OOFILE | Downloads | Purchasing | Press | Services | Company Information | Soapbox | References | F.A.Q. | HOME

OOFTST 28 - keyword indexing

This sample tests the use of keyword indexing to retrieve by words within fields. See also ooftst27 for a simple test of the word parser. 


#include "oofile.h"	// the general oofile library
#include "ooftst01.h"	// the declarations for the database classes we will be using in this test.  
int main()
{
	cout << "OOFILE Validation Suite - Test 28\n"
		 << "Use keyword indexing to retrieve by words within fields." << endl;  

First we must declare the global variables for our database and table. Note that we use a typical ctree-style connection

	dbConnect_ctree    theDB;
	dbPeople     People;  

We set a few of the options for our database. We force it to use exclusive access, despite filesharing library (FPUTFGET option), so we can rebuild the indices.
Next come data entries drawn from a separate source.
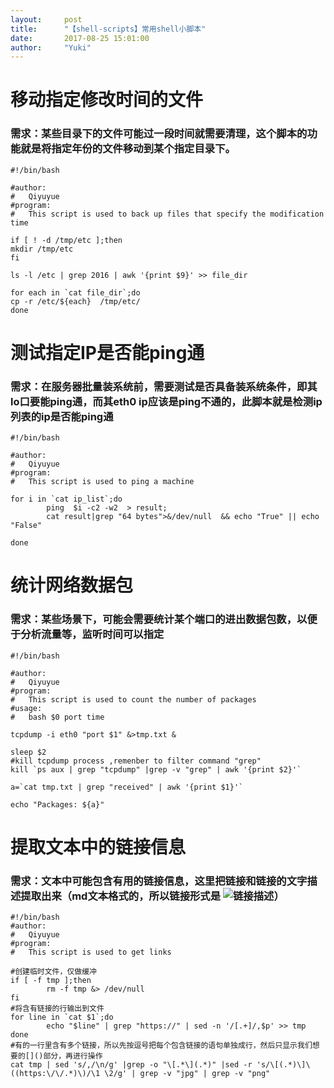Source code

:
 ```yaml
---
layout:     post
title:      "【shell-scripts】常用shell小脚本"
date:       2017-08-25 15:01:00
author:     "Yuki"
---
```


# 移动指定修改时间的文件

### 需求：某些目录下的文件可能过一段时间就需要清理，这个脚本的功能就是将指定年份的文件移动到某个指定目录下。

    #!/bin/bash
    
    #author:
    #	Qiyuyue
    #program:
    #   This script is used to back up files that specify the modification time
    
    if [ ! -d /tmp/etc ];then
    mkdir /tmp/etc
    fi
    
    ls -l /etc | grep 2016 | awk '{print $9}' >> file_dir
    
    for each in `cat file_dir`;do
    cp -r /etc/${each}  /tmp/etc/
    done

# 测试指定IP是否能ping通

### 需求：在服务器批量装系统前，需要测试是否具备装系统条件，即其lo口要能ping通，而其eth0 ip应该是ping不通的，此脚本就是检测ip列表的ip是否能ping通

	#!/bin/bash

	#author:
    #	Qiyuyue
    #program:
    #   This script is used to ping a machine

	for i in `cat ip_list`;do
	        ping  $i -c2 -w2  > result;
	        cat result|grep "64 bytes">&/dev/null  && echo "True" || echo "False"
	
	done

# 统计网络数据包

### 需求：某些场景下，可能会需要统计某个端口的进出数据包数，以便于分析流量等，监听时间可以指定
	
	#!/bin/bash

	#author:
    #	Qiyuyue
    #program:
    #   This script is used to count the number of packages
	#usage:
	#	bash $0 port time

	tcpdump -i eth0 "port $1" &>tmp.txt &
	
	sleep $2
	#kill tcpdump process ,remenber to filter command "grep"
	kill `ps aux | grep "tcpdump" |grep -v "grep" | awk '{print $2}'`

	a=`cat tmp.txt | grep "received" | awk '{print $1}'`
	
	echo "Packages: ${a}"

# 提取文本中的链接信息

### 需求：文本中可能包含有用的链接信息，这里把链接和链接的文字描述提取出来（md文本格式的，所以链接形式是 ![链接描述](链接)）

	#!/bin/bash
	#author:
    #	Qiyuyue
    #program:
    #   This script is used to get links
	
	#创建临时文件，仅做缓冲
	if [ -f tmp ];then
	        rm -f tmp &> /dev/null
	fi
	#将含有链接的行输出到文件
	for line in `cat $1`;do
	        echo "$line" | grep "https://" | sed -n '/[.+]/,$p' >> tmp
	done
	#有的一行里含有多个链接，所以先按逗号把每个包含链接的语句单独成行，然后只显示我们想要的[]()部分，再进行操作
	cat tmp | sed 's/,/\n/g' |grep -o "\[.*\](.*)" |sed -r 's/\[(.*)\]\((https:\/\/.*)\)/\1 \2/g' | grep -v "jpg" | grep -v "png"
	theDB.useSeparateFiles();	
	theDB.useExclusiveAccess();	
							  

This test creates People.dat, People.idx & Blobs in the same directory. Unfortunately, this sample is only set for Macintosh pathnames, which it assigns to the filename variables.

	#define kExistsName ":test28:People.dat"
	#define kDatabaseName ":test28"  

We must attach a keyword index to a couple of fields BEFORE the openConnection or newConnection because it is part of the field declaration. This is simply done by calling the function indexWords() on the appropriate fields. Please note that we are using the default word parser here. You could also pass your own specialised parser in as a parameter, eg:
                      People.LastName.indexWords(new MyFancyParser)

Table-level Index

The indices we declare below can be used to search either of these specific fields, but can also be used to search on all the fields in the table. This means we can simply declare that we wish to search for the words contained in an array or delimited list etc and it will search every field that it could possibly be found in (useful for a database that isn't well cross-referenced!).

		People.LastName.indexWords();
		People.Description.indexWords();  

Now we create the database or open and clear it.

	if (dbConnect::fileExists(kExistsName)) {
		theDB.openConnection(kDatabaseName);
		cout << "Deleting previous test data\n";
		People.deleteAll();
	}
	else {
		theDB.newConnection(kDatabaseName);
	}  

We then suppress the indices to add test data (later we will rebuild the indices).

	People.suppressIndices();	
	cout << "Adding test data\n\n";
	People.AddTestData();  

Now we set the initial sort order by lastName. Then print it out so we can see its initial condition. Note that we dumped all the fields of People this time, from now on we will use dbViews to restrict the fields listed 

	People.setSortOrder(People.LastName);
	cout << "Listing entire database\n" << theDB << endl << endl;

Here we declare our dbView, restricting our view of the database to just the name fields of the records.  searchSelection doesn't work if don't specify false = not a shared selection, so we pass false in as the second parameter.

	dbView justNames(People, false);	
	justNames << People.LastName << People.OtherNames;

We then set a search for the database, looking for records that contain the word "bloke" in the field decription. This is easily accomplished with the funtion hasWord().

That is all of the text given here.